## Task statement
Report back each line of the records that contains the string "wenn".

## Saved data entries

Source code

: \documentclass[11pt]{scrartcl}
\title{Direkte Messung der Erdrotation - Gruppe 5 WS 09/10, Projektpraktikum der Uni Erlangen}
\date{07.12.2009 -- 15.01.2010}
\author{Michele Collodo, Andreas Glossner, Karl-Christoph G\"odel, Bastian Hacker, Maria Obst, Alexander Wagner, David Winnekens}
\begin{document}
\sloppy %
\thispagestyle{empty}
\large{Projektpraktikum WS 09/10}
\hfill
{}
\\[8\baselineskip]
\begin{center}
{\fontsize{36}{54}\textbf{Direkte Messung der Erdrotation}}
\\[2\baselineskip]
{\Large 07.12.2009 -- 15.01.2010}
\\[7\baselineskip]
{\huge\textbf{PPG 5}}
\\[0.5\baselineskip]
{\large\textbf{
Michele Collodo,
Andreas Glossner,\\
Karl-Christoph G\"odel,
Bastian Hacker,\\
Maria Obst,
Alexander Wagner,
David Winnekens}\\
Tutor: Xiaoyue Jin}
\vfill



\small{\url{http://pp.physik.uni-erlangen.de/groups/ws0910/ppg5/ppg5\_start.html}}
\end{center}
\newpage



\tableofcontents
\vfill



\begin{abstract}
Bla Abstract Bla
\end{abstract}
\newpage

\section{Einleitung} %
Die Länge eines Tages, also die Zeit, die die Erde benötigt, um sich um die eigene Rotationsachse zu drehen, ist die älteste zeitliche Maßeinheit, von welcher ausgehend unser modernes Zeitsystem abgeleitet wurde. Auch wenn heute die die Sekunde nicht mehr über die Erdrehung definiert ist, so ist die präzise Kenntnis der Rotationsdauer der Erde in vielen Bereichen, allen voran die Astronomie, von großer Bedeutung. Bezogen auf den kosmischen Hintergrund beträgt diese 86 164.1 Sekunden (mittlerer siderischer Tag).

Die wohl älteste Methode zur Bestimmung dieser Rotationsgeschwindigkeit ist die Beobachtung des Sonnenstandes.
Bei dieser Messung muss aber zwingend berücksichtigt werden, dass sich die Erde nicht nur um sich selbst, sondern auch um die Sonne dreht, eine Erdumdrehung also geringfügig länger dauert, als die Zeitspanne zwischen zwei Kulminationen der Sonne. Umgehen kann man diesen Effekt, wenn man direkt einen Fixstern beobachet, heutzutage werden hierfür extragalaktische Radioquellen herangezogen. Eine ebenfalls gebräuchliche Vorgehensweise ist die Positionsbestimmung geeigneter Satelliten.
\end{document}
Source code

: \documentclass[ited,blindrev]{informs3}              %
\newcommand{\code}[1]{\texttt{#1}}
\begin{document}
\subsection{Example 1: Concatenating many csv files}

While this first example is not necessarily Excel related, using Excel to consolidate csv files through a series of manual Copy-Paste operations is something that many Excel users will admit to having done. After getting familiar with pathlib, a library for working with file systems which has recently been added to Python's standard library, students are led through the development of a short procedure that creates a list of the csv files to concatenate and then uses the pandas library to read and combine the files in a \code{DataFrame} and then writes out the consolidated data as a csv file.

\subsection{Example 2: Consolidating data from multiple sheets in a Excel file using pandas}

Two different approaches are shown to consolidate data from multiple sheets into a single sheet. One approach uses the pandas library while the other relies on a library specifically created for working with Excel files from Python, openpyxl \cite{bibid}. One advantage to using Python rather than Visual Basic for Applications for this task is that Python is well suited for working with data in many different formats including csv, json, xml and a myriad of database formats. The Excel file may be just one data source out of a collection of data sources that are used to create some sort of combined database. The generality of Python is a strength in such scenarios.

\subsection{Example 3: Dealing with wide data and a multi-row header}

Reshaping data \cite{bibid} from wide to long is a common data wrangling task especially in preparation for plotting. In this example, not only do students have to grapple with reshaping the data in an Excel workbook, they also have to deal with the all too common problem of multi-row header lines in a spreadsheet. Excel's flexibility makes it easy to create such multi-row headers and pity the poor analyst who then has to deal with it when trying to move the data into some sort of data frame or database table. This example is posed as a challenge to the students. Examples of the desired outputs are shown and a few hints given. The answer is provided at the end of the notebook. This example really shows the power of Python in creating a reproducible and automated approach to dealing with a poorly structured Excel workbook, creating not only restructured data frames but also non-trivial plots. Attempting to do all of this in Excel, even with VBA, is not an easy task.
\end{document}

## Response
Die Länge eines Tages, also die Zeit, die die Erde benötigt, um sich um die eigene Rotationsachse zu drehen, ist die älteste zeitliche Maßeinheit, von welcher ausgehend unser modernes Zeitsystem abgeleitet wurde. Auch wenn heute die die Sekunde nicht mehr über die Erdrehung definiert ist, so ist die präzise Kenntnis der Rotationsdauer der Erde in vielen Bereichen, allen voran die Astronomie, von großer Bedeutung. Bezogen auf den kosmischen Hintergrund beträgt diese 86 164.1 Sekunden (mittlerer siderischer Tag).
Bei dieser Messung muss aber zwingend berücksichtigt werden, dass sich die Erde nicht nur um sich selbst, sondern auch um die Sonne dreht, eine Erdumdrehung also geringfügig länger dauert, als die Zeitspanne zwischen zwei Kulminationen der Sonne. Umgehen kann man diesen Effekt, wenn man direkt einen Fixstern beobachet, heutzutage werden hierfür extragalaktische Radioquellen herangezogen. Eine ebenfalls gebräuchliche Vorgehensweise ist die Positionsbestimmung geeigneter Satelliten.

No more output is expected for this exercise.